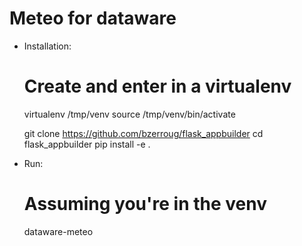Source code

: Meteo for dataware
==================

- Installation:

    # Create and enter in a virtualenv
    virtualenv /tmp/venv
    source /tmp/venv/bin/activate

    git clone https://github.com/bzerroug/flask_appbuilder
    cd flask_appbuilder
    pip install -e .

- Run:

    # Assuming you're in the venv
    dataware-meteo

····················

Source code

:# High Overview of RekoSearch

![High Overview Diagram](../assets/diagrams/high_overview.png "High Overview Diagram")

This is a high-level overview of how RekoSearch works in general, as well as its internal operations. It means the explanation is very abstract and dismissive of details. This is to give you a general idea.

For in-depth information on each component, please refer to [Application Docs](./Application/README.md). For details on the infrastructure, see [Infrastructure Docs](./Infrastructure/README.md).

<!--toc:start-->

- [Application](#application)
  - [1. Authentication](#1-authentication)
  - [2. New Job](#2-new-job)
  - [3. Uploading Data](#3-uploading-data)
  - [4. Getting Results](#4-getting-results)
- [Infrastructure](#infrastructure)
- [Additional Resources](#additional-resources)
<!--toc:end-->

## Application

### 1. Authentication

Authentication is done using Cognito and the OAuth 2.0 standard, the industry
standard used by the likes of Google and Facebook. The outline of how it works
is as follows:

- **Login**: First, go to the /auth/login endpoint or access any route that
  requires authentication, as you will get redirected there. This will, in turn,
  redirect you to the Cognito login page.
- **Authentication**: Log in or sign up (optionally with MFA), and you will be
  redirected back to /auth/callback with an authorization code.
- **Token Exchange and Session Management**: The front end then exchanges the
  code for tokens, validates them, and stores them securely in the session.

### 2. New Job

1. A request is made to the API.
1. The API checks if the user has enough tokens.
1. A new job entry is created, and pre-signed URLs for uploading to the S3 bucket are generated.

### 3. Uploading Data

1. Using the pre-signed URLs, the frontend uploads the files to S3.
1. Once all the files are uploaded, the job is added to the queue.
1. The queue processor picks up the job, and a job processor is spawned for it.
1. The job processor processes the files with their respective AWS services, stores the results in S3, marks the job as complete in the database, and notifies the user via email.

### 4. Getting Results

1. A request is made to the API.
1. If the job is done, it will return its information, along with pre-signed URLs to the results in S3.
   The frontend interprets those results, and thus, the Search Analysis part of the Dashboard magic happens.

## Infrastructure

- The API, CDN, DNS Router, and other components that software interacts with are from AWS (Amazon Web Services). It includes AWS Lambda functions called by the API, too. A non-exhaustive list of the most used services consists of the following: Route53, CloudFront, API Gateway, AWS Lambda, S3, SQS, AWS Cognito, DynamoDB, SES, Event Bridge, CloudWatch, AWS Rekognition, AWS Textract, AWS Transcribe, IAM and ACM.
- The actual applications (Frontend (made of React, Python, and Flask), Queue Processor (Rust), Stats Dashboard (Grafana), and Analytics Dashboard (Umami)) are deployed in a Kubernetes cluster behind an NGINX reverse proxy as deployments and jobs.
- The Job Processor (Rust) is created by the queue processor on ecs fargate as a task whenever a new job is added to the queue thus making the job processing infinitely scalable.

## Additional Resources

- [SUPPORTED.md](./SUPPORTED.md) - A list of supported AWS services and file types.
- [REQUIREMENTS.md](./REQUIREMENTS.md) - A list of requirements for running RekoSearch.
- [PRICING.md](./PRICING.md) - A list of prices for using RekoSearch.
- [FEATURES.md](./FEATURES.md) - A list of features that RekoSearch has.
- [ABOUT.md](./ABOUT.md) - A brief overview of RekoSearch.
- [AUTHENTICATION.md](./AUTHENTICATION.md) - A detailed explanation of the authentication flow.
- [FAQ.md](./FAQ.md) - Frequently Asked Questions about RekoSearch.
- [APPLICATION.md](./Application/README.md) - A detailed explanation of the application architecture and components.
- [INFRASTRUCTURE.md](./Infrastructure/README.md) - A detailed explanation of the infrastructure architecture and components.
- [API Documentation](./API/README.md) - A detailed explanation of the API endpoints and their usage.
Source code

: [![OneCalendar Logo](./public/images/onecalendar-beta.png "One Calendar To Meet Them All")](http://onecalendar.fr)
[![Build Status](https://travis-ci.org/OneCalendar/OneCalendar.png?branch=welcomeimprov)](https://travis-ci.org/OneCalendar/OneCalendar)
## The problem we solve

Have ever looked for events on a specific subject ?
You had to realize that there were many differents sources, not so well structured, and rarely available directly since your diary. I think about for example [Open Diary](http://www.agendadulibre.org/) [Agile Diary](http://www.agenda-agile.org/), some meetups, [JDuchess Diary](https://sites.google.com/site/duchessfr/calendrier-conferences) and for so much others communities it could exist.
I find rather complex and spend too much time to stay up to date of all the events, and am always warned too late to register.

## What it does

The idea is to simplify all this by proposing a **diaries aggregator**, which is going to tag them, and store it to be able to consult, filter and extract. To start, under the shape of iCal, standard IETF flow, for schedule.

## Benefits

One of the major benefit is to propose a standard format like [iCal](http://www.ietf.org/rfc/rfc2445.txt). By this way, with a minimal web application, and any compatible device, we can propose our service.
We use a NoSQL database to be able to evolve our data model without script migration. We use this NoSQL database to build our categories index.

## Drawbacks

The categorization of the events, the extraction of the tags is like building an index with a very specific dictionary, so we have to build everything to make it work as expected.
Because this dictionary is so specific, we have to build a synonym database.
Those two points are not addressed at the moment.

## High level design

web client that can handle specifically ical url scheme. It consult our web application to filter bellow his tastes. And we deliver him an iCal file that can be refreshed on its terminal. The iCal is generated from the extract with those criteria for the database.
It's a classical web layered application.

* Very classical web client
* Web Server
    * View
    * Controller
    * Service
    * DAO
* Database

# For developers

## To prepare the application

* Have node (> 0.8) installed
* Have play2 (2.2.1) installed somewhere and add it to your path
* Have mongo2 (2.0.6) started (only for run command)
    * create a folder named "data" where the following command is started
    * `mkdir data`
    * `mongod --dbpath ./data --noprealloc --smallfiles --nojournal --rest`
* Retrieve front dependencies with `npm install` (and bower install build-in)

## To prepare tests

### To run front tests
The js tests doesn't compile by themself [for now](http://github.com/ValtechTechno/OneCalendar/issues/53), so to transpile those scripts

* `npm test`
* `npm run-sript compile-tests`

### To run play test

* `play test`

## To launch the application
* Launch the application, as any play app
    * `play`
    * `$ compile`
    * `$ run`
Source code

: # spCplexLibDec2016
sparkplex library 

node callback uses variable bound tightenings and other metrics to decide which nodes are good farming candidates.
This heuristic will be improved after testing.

····················

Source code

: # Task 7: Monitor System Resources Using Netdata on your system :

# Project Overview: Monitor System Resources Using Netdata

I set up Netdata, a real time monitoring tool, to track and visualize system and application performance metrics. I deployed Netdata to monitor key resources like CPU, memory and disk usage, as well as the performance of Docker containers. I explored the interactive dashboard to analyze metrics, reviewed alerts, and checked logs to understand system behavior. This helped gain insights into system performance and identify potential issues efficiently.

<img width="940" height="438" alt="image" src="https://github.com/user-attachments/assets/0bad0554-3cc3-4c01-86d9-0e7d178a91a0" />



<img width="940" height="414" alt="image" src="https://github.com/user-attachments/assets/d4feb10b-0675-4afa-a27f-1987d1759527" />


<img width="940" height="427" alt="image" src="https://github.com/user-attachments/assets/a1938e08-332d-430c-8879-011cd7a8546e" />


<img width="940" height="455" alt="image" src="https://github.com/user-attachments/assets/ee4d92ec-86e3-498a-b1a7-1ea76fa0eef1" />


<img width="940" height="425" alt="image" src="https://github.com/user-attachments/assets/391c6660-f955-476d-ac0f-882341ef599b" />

····················

◆ **TASK PROMPT**
Could you retype exactly the lines above, starting at the line that contains "The frontend interprets" and ending at the line that contains "- The Job Processor", and nothing more?

◆ **SOLUTION TO THIS PROBLEM**
   The frontend interprets those results, and thus, the Search Analysis part of the Dashboard magic happens.

## Infrastructure

- The API, CDN, DNS Router, and other components that software interacts with are from AWS (Amazon Web Services). It includes AWS Lambda functions called by the API, too. A non-exhaustive list of the most used services consists of the following: Route53, CloudFront, API Gateway, AWS Lambda, S3, SQS, AWS Cognito, DynamoDB, SES, Event Bridge, CloudWatch, AWS Rekognition, AWS Textract, AWS Transcribe, IAM and ACM.
- The actual applications (Frontend (made of React, Python, and Flask), Queue Processor (Rust), Stats Dashboard (Grafana), and Analytics Dashboard (Umami)) are deployed in a Kubernetes cluster behind an NGINX reverse proxy as deployments and jobs.
- The Job Processor (Rust) is created by the queue processor on ecs fargate as a task whenever a new job is added to the queue thus making the job processing infinitely scalable.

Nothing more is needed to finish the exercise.